** TO DO **
Nothing outside the range below should be printed. Output exactly the lines from the line with "Projetos Mobile (Android)" to the line with "#### Ao apoiar-me", both included.
[RECORD EXCERPTS Boundary: Start]
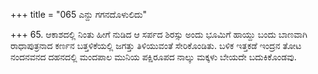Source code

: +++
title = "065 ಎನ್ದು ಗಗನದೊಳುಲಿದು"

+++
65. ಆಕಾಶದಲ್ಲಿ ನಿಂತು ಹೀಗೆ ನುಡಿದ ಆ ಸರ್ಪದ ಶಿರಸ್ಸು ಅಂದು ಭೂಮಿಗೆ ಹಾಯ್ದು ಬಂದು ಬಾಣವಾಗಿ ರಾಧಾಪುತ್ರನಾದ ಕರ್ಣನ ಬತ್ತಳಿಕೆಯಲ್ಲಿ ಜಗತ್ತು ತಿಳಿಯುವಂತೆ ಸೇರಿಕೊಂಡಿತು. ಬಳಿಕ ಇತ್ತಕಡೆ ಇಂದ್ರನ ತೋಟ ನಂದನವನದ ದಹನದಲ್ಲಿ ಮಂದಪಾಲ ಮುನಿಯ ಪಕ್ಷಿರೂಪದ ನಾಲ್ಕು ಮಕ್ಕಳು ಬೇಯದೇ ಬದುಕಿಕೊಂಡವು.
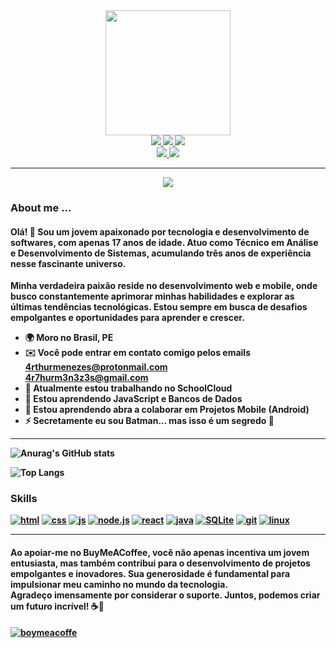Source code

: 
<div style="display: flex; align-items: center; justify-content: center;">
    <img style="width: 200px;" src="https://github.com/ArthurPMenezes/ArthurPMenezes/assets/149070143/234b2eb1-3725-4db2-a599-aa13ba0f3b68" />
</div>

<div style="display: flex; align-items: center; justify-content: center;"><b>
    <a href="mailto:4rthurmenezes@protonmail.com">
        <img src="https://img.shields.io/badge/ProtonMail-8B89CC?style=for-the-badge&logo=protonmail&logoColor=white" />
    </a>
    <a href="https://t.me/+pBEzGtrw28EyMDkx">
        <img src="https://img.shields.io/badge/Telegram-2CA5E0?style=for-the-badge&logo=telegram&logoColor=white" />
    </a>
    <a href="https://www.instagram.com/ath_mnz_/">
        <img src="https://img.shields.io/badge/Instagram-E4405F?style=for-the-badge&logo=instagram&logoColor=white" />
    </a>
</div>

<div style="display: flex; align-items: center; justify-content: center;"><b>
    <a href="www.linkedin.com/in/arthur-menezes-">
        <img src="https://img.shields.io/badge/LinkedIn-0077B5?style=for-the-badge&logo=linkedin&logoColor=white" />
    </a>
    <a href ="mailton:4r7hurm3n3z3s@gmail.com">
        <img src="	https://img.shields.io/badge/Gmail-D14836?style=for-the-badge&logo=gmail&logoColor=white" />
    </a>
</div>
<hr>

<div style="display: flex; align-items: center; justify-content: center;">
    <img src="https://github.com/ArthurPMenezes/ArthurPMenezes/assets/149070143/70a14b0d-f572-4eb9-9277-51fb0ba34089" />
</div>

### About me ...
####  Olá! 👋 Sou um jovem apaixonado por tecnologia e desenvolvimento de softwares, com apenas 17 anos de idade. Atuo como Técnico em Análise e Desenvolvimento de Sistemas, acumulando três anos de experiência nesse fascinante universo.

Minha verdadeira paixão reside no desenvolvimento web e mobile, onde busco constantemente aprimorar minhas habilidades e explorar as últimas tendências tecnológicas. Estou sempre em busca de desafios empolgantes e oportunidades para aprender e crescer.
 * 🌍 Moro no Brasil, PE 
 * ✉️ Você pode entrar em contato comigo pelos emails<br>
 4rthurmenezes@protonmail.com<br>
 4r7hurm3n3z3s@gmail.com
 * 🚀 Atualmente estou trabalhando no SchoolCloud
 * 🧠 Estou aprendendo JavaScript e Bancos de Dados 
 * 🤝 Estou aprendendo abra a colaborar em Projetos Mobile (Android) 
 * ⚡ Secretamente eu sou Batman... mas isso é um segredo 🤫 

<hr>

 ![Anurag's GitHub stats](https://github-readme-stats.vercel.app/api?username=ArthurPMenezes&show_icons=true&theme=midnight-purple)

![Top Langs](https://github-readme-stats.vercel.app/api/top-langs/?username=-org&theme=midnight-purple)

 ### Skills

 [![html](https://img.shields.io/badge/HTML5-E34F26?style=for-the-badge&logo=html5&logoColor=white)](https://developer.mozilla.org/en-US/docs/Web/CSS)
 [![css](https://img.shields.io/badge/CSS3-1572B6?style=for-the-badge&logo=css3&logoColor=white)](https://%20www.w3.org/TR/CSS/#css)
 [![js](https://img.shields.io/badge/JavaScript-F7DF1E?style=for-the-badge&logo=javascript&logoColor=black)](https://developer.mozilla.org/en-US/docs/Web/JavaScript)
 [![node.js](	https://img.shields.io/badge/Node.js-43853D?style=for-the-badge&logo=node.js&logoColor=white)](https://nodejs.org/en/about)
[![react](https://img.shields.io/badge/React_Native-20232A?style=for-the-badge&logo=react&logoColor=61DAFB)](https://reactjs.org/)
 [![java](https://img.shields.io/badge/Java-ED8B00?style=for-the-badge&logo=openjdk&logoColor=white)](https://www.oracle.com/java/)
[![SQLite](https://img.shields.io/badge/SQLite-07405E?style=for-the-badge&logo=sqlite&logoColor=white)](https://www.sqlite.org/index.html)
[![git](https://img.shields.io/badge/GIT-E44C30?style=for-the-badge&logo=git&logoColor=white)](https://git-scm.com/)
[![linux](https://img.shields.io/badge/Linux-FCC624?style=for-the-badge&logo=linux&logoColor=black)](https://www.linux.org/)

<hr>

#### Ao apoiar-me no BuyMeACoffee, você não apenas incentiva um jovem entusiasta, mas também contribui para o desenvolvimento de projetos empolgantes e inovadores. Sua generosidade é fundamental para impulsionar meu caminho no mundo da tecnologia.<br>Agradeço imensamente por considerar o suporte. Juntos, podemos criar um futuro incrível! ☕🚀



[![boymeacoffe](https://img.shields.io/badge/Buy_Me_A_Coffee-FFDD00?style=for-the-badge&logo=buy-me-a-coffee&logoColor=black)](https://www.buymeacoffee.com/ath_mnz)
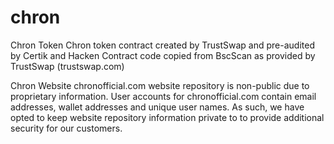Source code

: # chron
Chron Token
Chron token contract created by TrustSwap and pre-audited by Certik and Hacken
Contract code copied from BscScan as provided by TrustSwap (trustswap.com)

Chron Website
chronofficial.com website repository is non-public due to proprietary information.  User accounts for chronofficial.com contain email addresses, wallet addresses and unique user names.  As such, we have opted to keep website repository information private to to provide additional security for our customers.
[RECORD EXCERPTS Boundary: End]
** PROBLEM SOLUTION **
 * 🤝 Estou aprendendo abra a colaborar em Projetos Mobile (Android) 
 * ⚡ Secretamente eu sou Batman... mas isso é um segredo 🤫 

<hr>

 ![Anurag's GitHub stats](https://github-readme-stats.vercel.app/api?username=ArthurPMenezes&show_icons=true&theme=midnight-purple)

![Top Langs](https://github-readme-stats.vercel.app/api/top-langs/?username=-org&theme=midnight-purple)

 ### Skills

 [![html](https://img.shields.io/badge/HTML5-E34F26?style=for-the-badge&logo=html5&logoColor=white)](https://developer.mozilla.org/en-US/docs/Web/CSS)
 [![css](https://img.shields.io/badge/CSS3-1572B6?style=for-the-badge&logo=css3&logoColor=white)](https://%20www.w3.org/TR/CSS/#css)
 [![js](https://img.shields.io/badge/JavaScript-F7DF1E?style=for-the-badge&logo=javascript&logoColor=black)](https://developer.mozilla.org/en-US/docs/Web/JavaScript)
 [![node.js](	https://img.shields.io/badge/Node.js-43853D?style=for-the-badge&logo=node.js&logoColor=white)](https://nodejs.org/en/about)
[![react](https://img.shields.io/badge/React_Native-20232A?style=for-the-badge&logo=react&logoColor=61DAFB)](https://reactjs.org/)
 [![java](https://img.shields.io/badge/Java-ED8B00?style=for-the-badge&logo=openjdk&logoColor=white)](https://www.oracle.com/java/)
[![SQLite](https://img.shields.io/badge/SQLite-07405E?style=for-the-badge&logo=sqlite&logoColor=white)](https://www.sqlite.org/index.html)
[![git](https://img.shields.io/badge/GIT-E44C30?style=for-the-badge&logo=git&logoColor=white)](https://git-scm.com/)
[![linux](https://img.shields.io/badge/Linux-FCC624?style=for-the-badge&logo=linux&logoColor=black)](https://www.linux.org/)

<hr>

#### Ao apoiar-me no BuyMeACoffee, você não apenas incentiva um jovem entusiasta, mas também contribui para o desenvolvimento de projetos empolgantes e inovadores. Sua generosidade é fundamental para impulsionar meu caminho no mundo da tecnologia.<br>Agradeço imensamente por considerar o suporte. Juntos, podemos criar um futuro incrível! ☕🚀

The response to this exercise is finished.